Arrestations, « exécutions sommaires », nombre d’amnisties trop faible… l’ancienne rébellion s’inquiète et commence à perdre patience alors que le gouvernement semble jouer le pourrissement.
La pression remonte en République démocratique du Congo (RDC) entre les anciens rebelles et le gouvernement congolais. Plusieurs « mauvais signaux » envoyés par les autorités congolaises inquiètent l’ex-rébellion qui a déposé les armes fin 2013. Lundi 18 août, le M23 hausse le ton et dénonce « l’exécution sommaire » par l’armée régulière de 10 militaires soupçonnés de collaboration avec son mouvement. Dans un communiqué, le président de la branche politique de l’ancienne rébellion, Bertrand Bisimwa, s’est déclaré « totalement affligé et consterné, après (ces) exécutions de prisonniers de guerre par le service des renseignements militaires de la RDC à Kinshasa ». Selon les anciens rebelles, ces militaires étaient issus du Congrès national pour la défense du peuple, (CNDP) et avaient été intégrés à l’armée (FARDC) après l’Accord de paix du 23 mars 2009 avec le gouvernement. Le M23 « condamne cet acte d’assassinat » et demande une enquête internationale auprès de la Conférence Internationale sur la Région des Grands Lacs (CIRGL) et de la Communauté de développement de l’Afrique australe (SADC). A Kinshasa, les autorités congolaises ont fortement démenti ces allégations. « On n’exécute plus les gens au Congo et si des membres du gouvernement ou de l’armée ont commis des actes répréhensibles, la justice militaire et civile est disponible » a martelé le porte-parole du gouvernement, Lambert Mende à l’AFP.

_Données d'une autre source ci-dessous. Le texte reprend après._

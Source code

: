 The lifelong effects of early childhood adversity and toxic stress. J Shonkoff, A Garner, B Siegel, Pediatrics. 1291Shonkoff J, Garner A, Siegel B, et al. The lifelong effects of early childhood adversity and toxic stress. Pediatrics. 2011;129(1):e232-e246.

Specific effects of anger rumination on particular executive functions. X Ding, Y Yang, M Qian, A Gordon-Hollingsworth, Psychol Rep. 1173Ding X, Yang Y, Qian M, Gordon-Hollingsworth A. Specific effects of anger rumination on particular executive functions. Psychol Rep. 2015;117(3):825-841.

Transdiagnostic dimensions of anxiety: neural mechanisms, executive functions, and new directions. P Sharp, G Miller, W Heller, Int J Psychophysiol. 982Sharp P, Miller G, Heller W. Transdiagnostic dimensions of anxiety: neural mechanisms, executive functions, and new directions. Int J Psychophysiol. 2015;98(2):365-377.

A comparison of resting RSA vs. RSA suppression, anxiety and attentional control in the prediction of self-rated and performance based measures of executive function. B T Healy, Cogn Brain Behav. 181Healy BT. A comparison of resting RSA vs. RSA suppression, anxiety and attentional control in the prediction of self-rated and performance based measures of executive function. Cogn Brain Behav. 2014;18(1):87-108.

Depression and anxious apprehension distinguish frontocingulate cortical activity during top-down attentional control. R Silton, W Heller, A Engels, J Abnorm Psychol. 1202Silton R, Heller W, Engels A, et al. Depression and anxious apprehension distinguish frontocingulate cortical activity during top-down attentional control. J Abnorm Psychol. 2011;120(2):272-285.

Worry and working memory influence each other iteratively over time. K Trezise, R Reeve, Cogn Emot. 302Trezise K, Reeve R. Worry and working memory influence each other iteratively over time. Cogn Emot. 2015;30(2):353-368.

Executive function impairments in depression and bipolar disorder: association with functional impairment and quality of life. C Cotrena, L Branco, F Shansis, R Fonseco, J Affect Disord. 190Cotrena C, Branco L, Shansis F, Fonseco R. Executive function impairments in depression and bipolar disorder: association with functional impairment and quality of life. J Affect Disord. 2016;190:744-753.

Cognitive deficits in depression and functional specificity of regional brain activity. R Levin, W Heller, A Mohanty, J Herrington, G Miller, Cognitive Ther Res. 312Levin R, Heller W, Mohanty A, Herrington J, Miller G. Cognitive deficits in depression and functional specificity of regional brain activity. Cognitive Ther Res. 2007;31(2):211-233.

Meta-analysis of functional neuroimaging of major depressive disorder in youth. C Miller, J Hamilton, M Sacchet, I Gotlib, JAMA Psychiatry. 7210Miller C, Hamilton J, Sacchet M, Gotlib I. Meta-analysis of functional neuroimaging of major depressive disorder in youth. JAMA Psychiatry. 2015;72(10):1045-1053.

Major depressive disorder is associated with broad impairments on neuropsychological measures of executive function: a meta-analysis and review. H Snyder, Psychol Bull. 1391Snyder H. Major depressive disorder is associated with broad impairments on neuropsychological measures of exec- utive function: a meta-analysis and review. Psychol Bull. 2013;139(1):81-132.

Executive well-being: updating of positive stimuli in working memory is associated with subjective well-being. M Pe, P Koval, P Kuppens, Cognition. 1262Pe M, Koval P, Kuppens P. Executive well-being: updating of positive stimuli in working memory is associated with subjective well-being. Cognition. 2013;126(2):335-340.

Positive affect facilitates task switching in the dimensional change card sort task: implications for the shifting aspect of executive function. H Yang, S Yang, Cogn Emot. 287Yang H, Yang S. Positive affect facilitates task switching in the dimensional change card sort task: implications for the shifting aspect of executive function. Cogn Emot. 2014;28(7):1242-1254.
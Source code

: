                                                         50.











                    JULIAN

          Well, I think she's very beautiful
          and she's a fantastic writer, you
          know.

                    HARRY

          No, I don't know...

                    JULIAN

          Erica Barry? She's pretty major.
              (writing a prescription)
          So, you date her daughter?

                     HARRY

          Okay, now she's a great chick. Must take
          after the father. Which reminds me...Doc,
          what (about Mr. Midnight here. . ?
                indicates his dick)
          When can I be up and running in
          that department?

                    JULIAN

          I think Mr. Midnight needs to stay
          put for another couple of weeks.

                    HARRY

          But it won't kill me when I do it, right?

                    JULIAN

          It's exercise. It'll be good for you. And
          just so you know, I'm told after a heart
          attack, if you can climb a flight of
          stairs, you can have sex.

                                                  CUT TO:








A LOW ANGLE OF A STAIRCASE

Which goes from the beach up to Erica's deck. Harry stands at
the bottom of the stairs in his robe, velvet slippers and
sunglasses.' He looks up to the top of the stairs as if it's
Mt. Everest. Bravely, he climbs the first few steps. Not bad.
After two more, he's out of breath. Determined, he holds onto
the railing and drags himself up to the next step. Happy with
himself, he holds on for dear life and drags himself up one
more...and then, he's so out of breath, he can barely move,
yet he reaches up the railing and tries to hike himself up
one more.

« Absence de volonté politique du gouvernement »
Mi-août, un communiqué du M23 avait pourtant déjà alerté et dénoncé des dizaines d’arrestations de ses membres à travers le pays. Les ex-rebelles s’étonnaient de ces arrestations, alors que ces personnes avaient signé l’acte d’engagement pour pouvoir bénéficier de l’amnistie et venaient de rentrer en République démocratique du Congo. Pour la seule ville de Goma, le M23 dénombrait 16 ex-rebelles incarcérés à la prison centrale de Munzenze et 7 autres détenus dans les locaux de l’Agence nationale de renseignements (ANR). Des chiffres que Kinshasa n’a pour l’instant pas démenti. La rébellion s’était également inquiétée du faible nombre d’amnisties prononcées par les autorités congolaises à la fin des 6 mois légaux pour déposer les demandes. Selon les ex-rebelles, seuls 31 membres ont été déclarés officiellement bénéficiaires de la loi d’amnistie sur une total de 3.657 signataires du fameux acte d’engagement à renoncer la lutte armée. En décembre 2013, le gouvernement congolais et la rébellion avaient en effet signé à Nairobi deux déclarations d’engagement censées mettre fin au mouvement du M23 et entamer la réinsertion des anciens rebelles. Le M23 évoque enfin une liste de 39 ex-rebelles qui devaient être libérés « au lendemain de la signature des déclarations de Nairobi, le 12 décembre 2013 » et qui n’ont toujours pas recouvré la liberté. Pour Rigobert Amani Kabasha, responsable du département médias du M23, « aux termes du rapport d’évaluation de la mise en oeuvre des déclarations de Nairobi, il y a absence de volonté politique de la part du gouvernement de mettre en oeuvre ses engagements, en dépit des promesses et des feuilles de routes présentées notamment aux sommets de la CIRGL et de la SADC ».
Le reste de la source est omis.